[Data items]
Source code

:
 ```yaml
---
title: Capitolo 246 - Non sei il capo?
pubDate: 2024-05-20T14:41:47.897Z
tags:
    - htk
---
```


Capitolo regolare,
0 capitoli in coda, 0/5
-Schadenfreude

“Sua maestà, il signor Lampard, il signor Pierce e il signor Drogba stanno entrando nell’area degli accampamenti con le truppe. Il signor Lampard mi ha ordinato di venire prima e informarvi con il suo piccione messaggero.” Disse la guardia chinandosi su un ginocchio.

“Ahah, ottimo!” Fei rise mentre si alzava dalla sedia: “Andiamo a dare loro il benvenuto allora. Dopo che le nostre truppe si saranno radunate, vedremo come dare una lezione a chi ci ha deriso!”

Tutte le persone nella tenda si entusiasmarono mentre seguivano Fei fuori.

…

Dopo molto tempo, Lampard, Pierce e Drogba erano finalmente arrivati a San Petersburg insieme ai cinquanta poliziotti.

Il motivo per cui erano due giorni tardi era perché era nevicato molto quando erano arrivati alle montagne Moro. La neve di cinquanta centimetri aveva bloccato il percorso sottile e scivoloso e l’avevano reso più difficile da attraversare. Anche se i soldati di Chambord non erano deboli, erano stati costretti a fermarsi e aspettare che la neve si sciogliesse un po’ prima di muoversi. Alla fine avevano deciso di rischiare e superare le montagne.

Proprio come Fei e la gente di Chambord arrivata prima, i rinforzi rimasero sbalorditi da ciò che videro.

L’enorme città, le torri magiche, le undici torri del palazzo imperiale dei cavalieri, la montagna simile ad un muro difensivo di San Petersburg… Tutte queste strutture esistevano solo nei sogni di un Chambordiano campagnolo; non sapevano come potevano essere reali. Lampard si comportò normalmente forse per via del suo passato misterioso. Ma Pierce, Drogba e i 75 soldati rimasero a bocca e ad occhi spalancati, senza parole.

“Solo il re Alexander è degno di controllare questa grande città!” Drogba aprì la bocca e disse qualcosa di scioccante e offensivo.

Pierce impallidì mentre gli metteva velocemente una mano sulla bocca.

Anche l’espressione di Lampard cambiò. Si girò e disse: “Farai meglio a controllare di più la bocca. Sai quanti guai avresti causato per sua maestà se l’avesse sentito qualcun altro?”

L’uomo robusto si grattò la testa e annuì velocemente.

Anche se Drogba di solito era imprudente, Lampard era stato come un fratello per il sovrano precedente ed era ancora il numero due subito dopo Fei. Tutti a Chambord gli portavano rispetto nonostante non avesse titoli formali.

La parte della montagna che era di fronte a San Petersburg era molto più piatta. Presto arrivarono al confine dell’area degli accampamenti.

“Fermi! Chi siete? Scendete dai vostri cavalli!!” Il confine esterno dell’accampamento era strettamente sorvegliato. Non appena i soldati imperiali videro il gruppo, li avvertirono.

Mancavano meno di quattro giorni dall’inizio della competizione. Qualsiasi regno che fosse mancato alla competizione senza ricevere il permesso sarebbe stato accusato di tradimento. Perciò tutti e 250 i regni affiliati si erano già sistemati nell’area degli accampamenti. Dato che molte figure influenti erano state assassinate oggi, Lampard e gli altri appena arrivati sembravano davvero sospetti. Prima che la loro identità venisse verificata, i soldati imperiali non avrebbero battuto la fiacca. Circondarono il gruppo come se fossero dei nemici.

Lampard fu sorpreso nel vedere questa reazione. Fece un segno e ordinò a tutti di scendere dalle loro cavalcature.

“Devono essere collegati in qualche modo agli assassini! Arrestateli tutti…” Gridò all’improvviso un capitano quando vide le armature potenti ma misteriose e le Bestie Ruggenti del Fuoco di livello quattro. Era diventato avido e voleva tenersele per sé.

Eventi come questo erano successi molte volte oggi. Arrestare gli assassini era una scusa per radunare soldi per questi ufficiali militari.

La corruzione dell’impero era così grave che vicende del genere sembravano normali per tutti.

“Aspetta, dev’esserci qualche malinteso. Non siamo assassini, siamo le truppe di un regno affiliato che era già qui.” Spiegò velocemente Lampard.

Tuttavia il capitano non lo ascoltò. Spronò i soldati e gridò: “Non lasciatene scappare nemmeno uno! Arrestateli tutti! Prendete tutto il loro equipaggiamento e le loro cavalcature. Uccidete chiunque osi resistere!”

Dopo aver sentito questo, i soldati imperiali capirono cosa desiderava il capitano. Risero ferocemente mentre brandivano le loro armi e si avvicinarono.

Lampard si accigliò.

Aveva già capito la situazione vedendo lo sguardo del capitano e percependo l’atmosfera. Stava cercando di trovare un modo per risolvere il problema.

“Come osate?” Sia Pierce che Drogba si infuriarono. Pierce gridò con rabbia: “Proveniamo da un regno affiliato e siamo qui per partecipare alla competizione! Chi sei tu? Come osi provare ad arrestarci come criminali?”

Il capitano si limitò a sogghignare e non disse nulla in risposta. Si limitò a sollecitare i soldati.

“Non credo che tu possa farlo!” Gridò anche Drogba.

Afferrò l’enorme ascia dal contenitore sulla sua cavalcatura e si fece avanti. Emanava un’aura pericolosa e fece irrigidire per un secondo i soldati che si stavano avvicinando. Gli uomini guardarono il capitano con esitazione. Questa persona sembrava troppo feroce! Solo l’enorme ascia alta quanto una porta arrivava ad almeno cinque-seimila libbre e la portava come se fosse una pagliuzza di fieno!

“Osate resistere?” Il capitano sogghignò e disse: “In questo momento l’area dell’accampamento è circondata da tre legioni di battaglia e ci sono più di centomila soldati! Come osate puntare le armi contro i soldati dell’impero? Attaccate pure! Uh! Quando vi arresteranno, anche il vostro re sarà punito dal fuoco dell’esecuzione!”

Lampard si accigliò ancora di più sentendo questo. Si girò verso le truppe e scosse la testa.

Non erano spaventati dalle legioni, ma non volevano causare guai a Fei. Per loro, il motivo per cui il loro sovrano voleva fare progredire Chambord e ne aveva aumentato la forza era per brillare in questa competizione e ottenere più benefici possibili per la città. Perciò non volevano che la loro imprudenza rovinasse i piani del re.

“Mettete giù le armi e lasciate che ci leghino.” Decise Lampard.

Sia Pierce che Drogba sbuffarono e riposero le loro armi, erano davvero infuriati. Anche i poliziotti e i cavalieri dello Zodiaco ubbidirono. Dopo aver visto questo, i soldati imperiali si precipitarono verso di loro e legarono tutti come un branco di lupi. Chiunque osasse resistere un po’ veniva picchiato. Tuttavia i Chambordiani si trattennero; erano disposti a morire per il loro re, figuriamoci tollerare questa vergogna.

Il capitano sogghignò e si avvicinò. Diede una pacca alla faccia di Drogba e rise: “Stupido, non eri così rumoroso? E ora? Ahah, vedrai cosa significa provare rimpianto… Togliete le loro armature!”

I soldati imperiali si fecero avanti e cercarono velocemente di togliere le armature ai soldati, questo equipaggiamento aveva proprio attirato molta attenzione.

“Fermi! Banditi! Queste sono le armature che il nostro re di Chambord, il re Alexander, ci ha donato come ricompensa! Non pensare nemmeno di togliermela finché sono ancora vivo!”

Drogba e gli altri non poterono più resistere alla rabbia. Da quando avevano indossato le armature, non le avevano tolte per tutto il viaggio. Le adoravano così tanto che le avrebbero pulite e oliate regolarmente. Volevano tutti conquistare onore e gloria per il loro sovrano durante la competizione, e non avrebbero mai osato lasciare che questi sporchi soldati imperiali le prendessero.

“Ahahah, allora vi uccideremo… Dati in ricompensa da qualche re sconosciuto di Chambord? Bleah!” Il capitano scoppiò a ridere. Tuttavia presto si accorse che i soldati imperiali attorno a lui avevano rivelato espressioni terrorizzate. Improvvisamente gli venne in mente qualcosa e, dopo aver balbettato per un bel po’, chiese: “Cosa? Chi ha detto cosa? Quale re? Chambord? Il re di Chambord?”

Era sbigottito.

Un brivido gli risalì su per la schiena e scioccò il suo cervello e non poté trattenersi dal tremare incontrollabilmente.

- Exercise objective -
Could you filter the entries above for lines holding the string "ancora" and copy them?

- Result of the task -
Anche se Drogba di solito era imprudente, Lampard era stato come un fratello per il sovrano precedente ed era ancora il numero due subito dopo Fei. Tutti a Chambord gli portavano rispetto nonostante non avesse titoli formali.
Lampard si accigliò ancora di più sentendo questo. Si girò verso le truppe e scosse la testa.
“Fermi! Banditi! Queste sono le armature che il nostro re di Chambord, il re Alexander, ci ha donato come ricompensa! Non pensare nemmeno di togliermela finché sono ancora vivo!”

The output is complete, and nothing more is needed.